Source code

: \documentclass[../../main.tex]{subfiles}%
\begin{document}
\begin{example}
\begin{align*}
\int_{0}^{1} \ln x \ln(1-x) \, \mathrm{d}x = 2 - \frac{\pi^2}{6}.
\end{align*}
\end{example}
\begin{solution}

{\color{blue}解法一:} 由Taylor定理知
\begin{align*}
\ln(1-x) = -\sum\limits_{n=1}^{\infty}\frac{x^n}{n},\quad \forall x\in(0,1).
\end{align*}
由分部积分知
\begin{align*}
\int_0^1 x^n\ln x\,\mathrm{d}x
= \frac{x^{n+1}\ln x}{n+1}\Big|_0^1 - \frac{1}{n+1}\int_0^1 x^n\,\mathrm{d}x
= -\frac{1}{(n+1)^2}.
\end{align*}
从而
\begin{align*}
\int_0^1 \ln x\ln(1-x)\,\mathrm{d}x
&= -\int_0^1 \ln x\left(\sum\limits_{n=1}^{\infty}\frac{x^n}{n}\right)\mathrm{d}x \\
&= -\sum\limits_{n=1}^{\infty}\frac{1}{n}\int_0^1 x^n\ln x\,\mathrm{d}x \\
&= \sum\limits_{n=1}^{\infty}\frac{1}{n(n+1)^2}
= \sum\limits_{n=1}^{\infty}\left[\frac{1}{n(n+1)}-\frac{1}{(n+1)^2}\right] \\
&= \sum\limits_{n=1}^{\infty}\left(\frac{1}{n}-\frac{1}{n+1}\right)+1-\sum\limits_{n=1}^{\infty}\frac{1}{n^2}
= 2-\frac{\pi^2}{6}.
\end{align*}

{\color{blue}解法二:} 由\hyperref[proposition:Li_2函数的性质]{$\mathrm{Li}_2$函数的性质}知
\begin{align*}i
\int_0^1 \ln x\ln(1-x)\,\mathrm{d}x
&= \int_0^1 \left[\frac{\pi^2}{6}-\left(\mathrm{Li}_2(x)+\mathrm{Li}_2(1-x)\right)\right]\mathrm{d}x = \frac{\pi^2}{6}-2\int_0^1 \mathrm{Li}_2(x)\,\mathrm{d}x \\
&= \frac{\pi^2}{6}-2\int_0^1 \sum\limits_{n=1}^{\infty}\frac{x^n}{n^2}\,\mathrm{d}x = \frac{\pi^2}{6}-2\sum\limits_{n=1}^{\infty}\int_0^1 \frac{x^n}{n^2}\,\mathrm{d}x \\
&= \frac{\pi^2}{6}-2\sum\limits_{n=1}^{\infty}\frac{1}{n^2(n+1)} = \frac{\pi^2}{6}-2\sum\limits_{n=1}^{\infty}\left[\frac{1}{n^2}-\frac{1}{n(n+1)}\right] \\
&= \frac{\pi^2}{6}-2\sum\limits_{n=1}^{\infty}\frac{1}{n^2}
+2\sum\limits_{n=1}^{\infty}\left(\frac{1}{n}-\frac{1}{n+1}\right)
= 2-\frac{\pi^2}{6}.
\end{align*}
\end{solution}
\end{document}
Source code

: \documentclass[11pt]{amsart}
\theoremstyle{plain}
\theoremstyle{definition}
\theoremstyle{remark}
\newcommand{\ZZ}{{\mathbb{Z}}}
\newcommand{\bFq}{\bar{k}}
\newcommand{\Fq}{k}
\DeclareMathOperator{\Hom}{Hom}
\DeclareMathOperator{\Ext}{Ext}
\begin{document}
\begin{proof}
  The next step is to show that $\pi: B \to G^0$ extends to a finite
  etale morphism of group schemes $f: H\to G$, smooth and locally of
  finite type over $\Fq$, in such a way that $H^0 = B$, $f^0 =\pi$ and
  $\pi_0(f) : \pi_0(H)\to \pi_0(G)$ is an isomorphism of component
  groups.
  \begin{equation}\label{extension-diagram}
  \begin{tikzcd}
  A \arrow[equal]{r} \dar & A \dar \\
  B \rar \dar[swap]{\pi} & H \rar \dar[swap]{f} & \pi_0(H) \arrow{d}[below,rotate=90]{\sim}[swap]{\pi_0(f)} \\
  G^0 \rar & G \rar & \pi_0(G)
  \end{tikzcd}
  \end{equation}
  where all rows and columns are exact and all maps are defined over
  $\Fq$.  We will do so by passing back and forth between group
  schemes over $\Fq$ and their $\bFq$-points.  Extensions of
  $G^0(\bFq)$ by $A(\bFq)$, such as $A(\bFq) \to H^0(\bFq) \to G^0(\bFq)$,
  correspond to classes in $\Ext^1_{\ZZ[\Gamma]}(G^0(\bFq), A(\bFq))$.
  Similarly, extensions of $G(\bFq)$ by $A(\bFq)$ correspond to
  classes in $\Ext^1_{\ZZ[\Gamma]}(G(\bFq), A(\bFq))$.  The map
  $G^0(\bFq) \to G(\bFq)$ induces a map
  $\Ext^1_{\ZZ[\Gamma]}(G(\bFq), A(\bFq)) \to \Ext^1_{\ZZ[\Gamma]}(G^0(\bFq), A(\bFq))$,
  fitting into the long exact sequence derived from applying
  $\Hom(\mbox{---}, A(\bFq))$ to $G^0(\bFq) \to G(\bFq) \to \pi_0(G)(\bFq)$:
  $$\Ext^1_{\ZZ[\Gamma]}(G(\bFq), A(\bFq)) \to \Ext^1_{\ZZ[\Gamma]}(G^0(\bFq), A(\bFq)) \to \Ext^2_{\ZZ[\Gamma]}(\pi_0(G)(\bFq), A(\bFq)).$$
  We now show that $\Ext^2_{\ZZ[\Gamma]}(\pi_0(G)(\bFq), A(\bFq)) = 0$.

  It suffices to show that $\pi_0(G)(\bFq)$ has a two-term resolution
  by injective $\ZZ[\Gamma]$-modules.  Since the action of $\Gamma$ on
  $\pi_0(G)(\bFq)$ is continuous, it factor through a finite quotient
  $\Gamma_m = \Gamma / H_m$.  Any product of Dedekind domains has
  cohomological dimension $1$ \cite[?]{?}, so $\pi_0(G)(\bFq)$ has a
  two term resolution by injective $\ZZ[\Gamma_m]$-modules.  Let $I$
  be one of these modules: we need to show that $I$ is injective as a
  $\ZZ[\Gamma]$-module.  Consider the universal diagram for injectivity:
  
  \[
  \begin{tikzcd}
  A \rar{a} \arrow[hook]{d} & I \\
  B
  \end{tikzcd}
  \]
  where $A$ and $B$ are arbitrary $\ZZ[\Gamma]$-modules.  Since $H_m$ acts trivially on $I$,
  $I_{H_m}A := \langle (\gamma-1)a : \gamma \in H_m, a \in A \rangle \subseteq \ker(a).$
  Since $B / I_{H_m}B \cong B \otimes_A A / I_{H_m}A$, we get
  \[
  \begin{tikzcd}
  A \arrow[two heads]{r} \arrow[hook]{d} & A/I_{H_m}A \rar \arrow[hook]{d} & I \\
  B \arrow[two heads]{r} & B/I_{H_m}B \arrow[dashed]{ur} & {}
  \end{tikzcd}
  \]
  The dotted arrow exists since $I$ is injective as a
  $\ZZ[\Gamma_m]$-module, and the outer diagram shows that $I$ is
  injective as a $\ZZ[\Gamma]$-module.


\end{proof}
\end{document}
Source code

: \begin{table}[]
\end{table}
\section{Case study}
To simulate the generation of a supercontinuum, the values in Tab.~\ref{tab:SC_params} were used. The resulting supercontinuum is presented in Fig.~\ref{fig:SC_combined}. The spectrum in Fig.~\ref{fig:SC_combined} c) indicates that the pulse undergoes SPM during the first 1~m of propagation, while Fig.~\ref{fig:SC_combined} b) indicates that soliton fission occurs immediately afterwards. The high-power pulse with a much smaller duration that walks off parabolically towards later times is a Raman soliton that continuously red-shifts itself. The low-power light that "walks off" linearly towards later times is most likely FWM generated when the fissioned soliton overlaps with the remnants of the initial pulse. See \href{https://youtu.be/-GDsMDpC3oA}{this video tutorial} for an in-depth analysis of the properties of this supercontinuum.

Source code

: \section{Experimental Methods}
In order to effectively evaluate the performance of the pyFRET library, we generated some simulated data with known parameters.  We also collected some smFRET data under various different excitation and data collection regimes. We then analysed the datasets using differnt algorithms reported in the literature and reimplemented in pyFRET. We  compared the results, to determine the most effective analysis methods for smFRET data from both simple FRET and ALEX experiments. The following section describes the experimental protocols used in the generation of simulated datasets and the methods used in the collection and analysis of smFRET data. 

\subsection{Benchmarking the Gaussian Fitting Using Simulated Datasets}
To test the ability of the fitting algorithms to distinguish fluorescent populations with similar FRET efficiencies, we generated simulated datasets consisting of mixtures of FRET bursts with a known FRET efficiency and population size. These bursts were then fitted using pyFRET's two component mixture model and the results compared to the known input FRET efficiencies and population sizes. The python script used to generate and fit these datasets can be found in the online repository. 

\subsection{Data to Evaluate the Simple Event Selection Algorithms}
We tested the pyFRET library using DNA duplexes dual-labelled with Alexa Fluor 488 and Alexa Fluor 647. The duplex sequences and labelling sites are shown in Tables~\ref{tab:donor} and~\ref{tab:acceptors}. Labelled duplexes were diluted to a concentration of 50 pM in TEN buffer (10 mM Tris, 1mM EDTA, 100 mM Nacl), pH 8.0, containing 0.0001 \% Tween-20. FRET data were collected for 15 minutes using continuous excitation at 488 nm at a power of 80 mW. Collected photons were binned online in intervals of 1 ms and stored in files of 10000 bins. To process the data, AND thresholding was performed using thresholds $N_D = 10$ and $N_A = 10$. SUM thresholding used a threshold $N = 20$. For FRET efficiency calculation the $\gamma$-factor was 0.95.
══════════════════════════════
* **Task brief**: Check the entries above for the word "DeclareMathOperator" and copy every line where it turns up.

* **Finished exercise**:
\DeclareMathOperator{\Hom}{Hom}
\DeclareMathOperator{\Ext}{Ext}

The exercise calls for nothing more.